At the time I reported for Progress Illinois on the closings. Pablo Casals is one of the schools on the turn-around list as well.

“With limited resources [Pablo] Casals already outperforms citywide schools as well as six of 11 AUSL schools,” said Sharon Herod-Purham, a teacher at the elementary school slated to be turned around. Herod-Purham spoke of data showing her school’s improvement running higher than some of the AUSL schools and claimed turnaround would not help the children. “In fact AUSL schools need a lifeline themselves. Yet, AUSL will receive millions of dollars from CPS to turn Casals around. But Casals has 300 applications for after school programs, yet receives just 47 seats. That’s only 16 percent of the applicants. I wonder what Casals could do at its present capacity with a quarter of the money allocated for that AUSL program.”

Occupy Chicago notes, “Piccolo has failed because CPS has refused to invest in public education.” Occupy Chicago claims CPS is in violation of both the Illinois School Code and the Illinois Civil Rights Act because they did not lay out an action plan with the local school councils or properly fund the achievement gap programs required.

Instead of trying to properly fund schools the board seems intent on firing entire staffs and turning them over to Academy for Urban School Leadership. The former chair of the so-called non-profit, David Vitale, now chairs CPS’s board. The current COO of CPS once handled the finances at AUSL.

This is nothing more than a shell game. Well connected people with money (Vitale was once president of the Chicago Board of Trade, Penny Pritzker with a net worth of $1.7 billion serves on the board, and the mayor who is funded by the same) decide what happens to public school children when their children never went to one. The staff fired would deplete union membership and the replacements would be without the benefits of the teachers union.

As Jeff Bryant notese at OurFuture, the reform language is a ruse.

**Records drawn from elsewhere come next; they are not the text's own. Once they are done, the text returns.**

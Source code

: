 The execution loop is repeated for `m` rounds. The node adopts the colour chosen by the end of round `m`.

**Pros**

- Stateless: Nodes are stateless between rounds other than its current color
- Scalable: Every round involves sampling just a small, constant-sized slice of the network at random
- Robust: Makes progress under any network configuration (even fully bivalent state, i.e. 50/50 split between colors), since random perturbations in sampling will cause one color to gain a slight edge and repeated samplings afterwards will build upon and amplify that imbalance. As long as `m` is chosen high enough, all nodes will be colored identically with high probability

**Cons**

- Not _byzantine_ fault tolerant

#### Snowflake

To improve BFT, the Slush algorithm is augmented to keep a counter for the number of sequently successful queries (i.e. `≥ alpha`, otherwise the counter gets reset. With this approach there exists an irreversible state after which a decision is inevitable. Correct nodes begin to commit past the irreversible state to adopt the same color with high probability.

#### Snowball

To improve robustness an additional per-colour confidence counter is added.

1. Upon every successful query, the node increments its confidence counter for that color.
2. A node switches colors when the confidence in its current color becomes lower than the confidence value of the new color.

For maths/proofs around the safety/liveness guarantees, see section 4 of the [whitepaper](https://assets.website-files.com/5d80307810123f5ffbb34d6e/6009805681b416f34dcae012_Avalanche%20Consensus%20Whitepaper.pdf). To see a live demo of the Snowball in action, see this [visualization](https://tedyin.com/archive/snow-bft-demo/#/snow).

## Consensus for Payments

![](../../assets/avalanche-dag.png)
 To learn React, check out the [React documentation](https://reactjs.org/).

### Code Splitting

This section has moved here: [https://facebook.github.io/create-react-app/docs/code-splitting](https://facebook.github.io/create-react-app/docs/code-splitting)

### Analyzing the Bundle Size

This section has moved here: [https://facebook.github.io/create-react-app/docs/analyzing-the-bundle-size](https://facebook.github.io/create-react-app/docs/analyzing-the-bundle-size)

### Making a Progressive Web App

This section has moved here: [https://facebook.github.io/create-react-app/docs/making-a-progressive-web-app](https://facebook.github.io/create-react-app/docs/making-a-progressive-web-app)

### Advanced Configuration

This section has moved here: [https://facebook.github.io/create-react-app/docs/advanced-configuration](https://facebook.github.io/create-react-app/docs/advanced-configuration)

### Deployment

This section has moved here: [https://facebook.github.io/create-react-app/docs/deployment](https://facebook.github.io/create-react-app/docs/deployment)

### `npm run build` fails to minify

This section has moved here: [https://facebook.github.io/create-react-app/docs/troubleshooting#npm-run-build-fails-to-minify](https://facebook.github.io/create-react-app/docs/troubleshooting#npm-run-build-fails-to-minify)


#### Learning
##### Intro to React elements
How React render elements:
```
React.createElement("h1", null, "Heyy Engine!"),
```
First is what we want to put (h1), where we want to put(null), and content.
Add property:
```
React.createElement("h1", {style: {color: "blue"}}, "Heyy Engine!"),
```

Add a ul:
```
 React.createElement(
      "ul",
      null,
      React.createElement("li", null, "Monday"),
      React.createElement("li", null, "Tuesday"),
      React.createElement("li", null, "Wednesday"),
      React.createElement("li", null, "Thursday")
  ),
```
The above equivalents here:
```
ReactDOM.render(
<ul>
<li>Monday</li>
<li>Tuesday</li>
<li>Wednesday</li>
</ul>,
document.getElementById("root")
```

Arrayed under the reformist banner is an agreed-upon policy agenda that tends to include expanding charter schools, evaluating schools and teachers based on high-stakes test scores, standardizing curriculum, recruiting nontraditional teachers, and sanctioning and closing schools that don’t meet specific performance benchmarks. But what’s immediately puzzling about this self-proclaimed “reform” movement is that the policies it seeks to enforce have been, since the last time Federal education policy was revised, the law of the land. And they have been for the past ten years since the passage of that legislation, known as No Child Left Behind.

Disturbing. The mayor’s intention seems to be a complete restructure of Chicago public schools. Glad parents are fighting back but this type of attack is going to take a lot more than a sit-in at one school.